▶ **YOUR GOAL**:
Give the number of lines in the records below that contain the word "Cape", and nothing more.

▶ **TASK MATERIAL**:
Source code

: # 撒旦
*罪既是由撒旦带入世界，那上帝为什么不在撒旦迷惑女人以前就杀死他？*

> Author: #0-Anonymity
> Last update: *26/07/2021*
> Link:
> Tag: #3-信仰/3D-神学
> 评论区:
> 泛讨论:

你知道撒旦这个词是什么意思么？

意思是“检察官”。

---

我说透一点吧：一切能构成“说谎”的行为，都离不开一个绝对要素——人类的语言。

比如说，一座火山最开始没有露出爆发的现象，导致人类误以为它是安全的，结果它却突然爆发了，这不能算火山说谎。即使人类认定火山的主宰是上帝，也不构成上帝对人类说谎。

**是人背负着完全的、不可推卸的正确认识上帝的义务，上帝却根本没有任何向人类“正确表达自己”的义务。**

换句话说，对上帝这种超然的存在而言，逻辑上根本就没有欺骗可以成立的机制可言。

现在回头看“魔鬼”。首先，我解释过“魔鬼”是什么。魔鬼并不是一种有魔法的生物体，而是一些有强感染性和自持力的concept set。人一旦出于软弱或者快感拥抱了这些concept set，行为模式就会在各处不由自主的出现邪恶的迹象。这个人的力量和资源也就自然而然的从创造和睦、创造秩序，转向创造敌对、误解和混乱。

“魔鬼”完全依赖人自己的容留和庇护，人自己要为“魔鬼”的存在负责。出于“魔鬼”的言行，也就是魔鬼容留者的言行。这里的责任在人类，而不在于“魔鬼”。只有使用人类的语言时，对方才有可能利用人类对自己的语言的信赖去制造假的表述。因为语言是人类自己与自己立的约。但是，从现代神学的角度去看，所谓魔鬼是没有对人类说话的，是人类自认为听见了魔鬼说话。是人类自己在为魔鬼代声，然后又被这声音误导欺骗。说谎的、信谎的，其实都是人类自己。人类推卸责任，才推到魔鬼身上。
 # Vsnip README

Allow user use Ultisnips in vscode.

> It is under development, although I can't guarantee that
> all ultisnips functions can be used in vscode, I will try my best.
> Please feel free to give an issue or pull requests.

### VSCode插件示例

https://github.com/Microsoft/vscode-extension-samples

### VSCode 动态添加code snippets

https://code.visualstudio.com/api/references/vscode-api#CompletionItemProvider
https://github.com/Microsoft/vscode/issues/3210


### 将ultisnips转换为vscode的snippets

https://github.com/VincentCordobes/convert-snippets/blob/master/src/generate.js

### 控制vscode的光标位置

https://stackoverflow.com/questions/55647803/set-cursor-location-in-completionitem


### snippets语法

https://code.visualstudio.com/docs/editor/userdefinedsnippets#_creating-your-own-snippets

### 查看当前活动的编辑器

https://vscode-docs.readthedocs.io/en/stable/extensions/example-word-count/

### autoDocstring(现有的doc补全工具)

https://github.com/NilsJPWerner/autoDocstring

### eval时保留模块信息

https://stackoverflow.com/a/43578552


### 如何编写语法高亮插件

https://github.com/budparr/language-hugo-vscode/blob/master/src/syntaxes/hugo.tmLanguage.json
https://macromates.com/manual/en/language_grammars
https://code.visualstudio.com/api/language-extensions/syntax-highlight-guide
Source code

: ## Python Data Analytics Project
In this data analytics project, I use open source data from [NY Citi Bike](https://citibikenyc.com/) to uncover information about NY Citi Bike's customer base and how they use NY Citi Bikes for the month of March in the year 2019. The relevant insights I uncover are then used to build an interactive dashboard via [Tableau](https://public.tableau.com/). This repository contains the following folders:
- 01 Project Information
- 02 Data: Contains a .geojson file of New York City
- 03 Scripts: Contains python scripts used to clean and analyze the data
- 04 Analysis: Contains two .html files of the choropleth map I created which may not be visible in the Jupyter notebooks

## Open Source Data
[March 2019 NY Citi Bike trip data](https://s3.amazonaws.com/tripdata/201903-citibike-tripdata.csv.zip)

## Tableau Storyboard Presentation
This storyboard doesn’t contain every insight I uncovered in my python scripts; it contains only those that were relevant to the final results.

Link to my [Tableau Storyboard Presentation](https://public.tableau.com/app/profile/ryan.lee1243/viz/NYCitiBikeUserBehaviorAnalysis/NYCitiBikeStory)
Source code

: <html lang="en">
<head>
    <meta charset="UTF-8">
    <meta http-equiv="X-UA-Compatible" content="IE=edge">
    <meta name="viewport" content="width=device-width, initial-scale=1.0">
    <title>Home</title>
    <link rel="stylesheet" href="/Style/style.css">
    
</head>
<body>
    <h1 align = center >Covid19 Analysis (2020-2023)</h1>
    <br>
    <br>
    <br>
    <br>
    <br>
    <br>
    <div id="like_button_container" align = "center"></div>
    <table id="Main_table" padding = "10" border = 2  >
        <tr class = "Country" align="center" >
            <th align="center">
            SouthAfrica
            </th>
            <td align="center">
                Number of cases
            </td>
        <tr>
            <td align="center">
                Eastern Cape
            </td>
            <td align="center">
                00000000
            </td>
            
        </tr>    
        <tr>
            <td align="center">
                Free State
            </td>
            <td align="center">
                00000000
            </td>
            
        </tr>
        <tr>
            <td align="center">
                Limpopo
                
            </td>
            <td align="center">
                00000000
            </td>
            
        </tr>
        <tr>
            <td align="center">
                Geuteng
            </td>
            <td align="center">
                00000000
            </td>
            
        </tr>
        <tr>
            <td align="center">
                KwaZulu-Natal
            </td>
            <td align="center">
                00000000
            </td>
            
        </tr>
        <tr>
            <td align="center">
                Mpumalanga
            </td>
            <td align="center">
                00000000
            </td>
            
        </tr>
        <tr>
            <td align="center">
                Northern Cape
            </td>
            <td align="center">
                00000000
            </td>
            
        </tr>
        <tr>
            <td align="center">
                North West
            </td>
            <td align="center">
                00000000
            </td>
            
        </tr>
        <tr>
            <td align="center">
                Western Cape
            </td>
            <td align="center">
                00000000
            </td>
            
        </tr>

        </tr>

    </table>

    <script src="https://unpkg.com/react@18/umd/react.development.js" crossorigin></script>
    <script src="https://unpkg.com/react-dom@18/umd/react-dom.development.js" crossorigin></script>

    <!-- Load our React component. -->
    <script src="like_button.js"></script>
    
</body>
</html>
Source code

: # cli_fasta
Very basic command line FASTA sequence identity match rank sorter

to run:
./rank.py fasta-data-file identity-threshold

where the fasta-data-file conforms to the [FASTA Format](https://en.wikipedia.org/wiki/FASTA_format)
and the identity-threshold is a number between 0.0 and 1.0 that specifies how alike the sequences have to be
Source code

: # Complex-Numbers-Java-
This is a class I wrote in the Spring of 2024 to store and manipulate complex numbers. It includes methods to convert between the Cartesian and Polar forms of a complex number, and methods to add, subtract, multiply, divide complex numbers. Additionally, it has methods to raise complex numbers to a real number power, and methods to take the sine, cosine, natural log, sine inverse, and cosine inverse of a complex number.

▶ **SOLUTION**:
3